Katie Fritsche, Writing Consultant
I know a lot of us sometimes think we don’t have a voice that matters to the world of writing. In fact, as human beings, we are sometimes so terrified of others finding out what we think, that we hide our poetry, our greatest work in the notebooks under our pillows and in our desk drawers, trying to work up the courage to share our voice but never really doing so because of what happens if people learn about the deepest part of ourselves: our thoughts.
In fact, you might be surprised to find that writing way back in the old days of Socrates, was not encouraged. Socrates once said that “When it has once been written down, every discourse roams about everywhere, reaching indiscriminately those with understanding no less than those who have no business with it, and it doesn’t know to whom it should speak and to whom it should not. And when it is faulted and attacked unfairly, it always needs its father’s support; alone, it can neither defend itself nor come to its own support” (Kalantzis & Scope 1). Socrates even himself criticized writing, and that there were dangers of lending our own voice to such a discourse, because after all, once it’s been written down, how can we undo it? How can we undo our voice that has been written out in such bold letters? Do we want to? Many critics might ask the question: it worth it for us to write, because isn’t there a danger that comes with putting our voice into something?

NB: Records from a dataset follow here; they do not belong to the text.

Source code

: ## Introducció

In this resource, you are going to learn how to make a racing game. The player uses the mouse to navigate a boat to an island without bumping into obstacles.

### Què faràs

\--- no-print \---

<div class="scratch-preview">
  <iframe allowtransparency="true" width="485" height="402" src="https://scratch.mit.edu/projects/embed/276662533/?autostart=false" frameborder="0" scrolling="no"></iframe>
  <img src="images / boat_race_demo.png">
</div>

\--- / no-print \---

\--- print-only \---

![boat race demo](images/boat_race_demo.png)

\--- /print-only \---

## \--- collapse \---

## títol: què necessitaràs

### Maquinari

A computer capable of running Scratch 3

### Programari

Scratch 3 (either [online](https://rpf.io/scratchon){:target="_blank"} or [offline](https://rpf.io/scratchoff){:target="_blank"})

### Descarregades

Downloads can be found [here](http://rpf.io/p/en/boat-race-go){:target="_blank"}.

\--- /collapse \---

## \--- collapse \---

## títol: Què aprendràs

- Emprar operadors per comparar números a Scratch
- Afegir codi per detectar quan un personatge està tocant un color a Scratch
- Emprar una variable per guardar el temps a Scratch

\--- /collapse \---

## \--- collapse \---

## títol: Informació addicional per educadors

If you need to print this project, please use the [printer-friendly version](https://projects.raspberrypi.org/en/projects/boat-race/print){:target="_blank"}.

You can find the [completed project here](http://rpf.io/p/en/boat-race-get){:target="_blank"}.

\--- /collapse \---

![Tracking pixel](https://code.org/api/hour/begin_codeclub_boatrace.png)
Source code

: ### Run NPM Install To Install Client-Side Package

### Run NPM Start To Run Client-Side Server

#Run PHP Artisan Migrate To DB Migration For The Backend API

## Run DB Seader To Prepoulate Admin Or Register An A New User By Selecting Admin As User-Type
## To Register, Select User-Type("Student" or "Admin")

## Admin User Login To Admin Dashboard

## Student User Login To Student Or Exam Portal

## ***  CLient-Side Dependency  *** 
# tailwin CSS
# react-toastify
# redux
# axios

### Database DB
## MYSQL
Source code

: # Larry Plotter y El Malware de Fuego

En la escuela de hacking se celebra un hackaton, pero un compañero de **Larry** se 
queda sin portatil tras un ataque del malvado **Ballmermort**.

I would answer differently. I would answer that using our voice in writing, taking that risk, is important because we get to share the deepest parts of our lives with the world. To write with our voice is to help us feel human. To share our story is to become vulnerable, but it also inspires this creativity that drives us to become better through a written understanding of the world. Writing with one’s voice and sharing it seems like a big leap, but at the same time, I think it can be completely, truly said that if we don’t try, then we will never know. Such power exists from writing down our thoughts for the world to hear, it inspires healing for other people, it creates changes for us to network with others, and writing with our voice can even create future career opportunity that value the fact that we can think independently. I think that when we write, when we take that risk, whilst we may be opening up the doors to a lot of consequence, we are also opening up the doors to our future, because in this day and age, we need people who aren’t afraid to be outspoken, to speak their minds, because writing is admitting we have the right to express who we are.
And so, I say write, write with your own unique voice, open those drawers, take the book of notes and pen you have hidden, and make an attempt to share that voice with the world. Be it through publishing peer review, writing groups, or simply scheduling a writing center appointment in person to talk about your writing, I encourage you to share yourself with this world. Socrates is wrong: writing does have value! Take your voice, let it fly, and write yourself into the future.